* **What to do**
In the entries that follow, the line with "- Validate data being read from a file" opens the range and the line with "- Create an" closes it; repeat that range exactly, both lines included.

* **Data records**

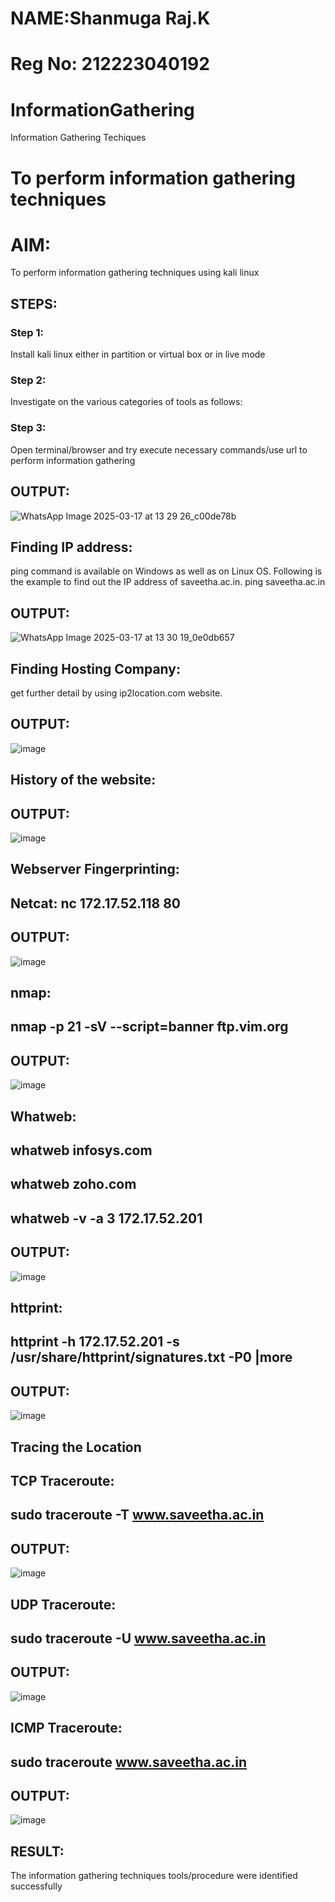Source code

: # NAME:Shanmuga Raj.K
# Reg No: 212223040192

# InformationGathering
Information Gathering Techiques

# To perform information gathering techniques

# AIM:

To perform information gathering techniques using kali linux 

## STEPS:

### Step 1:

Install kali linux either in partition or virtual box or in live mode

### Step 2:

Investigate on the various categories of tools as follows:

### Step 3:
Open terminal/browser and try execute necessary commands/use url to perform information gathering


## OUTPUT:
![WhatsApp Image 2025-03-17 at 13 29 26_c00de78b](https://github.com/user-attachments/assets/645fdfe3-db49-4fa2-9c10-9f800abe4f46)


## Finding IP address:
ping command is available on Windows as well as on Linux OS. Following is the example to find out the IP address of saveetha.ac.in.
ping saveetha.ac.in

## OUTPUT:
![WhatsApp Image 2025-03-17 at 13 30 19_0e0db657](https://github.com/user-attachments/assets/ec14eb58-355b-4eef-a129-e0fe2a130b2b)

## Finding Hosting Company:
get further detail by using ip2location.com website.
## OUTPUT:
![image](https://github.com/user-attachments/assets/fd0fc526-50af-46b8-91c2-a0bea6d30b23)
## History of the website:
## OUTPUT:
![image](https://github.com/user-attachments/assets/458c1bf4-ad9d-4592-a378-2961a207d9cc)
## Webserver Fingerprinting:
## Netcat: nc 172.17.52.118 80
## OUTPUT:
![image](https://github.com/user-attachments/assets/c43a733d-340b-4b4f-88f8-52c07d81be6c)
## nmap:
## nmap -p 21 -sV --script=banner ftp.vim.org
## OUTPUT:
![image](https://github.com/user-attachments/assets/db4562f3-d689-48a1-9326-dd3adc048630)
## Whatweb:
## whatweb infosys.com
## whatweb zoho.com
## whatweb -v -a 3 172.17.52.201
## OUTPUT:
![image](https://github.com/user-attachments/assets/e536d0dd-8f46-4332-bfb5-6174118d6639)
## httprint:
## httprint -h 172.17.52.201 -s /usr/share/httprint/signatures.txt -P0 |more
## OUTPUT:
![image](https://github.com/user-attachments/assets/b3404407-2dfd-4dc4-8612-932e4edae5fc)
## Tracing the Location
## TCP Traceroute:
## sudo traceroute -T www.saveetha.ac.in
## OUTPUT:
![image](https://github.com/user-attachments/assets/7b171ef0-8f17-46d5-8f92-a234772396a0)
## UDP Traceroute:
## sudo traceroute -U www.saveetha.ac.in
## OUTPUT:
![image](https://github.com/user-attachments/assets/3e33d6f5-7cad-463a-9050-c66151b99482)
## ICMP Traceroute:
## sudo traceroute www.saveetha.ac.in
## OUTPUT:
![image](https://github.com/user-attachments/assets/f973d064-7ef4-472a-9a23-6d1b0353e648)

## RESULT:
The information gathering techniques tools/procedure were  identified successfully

==

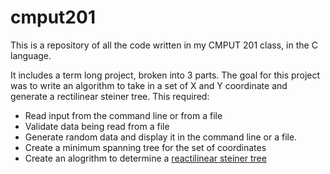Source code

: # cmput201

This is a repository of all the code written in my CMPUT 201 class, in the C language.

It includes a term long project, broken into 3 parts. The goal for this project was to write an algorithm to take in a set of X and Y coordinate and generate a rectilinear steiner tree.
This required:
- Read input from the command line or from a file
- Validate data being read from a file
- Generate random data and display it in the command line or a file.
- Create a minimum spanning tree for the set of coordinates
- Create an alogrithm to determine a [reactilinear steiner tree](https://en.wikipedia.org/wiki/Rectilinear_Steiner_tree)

* **Exercise answer**
- Validate data being read from a file
- Generate random data and display it in the command line or a file.
- Create a minimum spanning tree for the set of coordinates
- Create an alogrithm to determine a [reactilinear steiner tree](https://en.wikipedia.org/wiki/Rectilinear_Steiner_tree)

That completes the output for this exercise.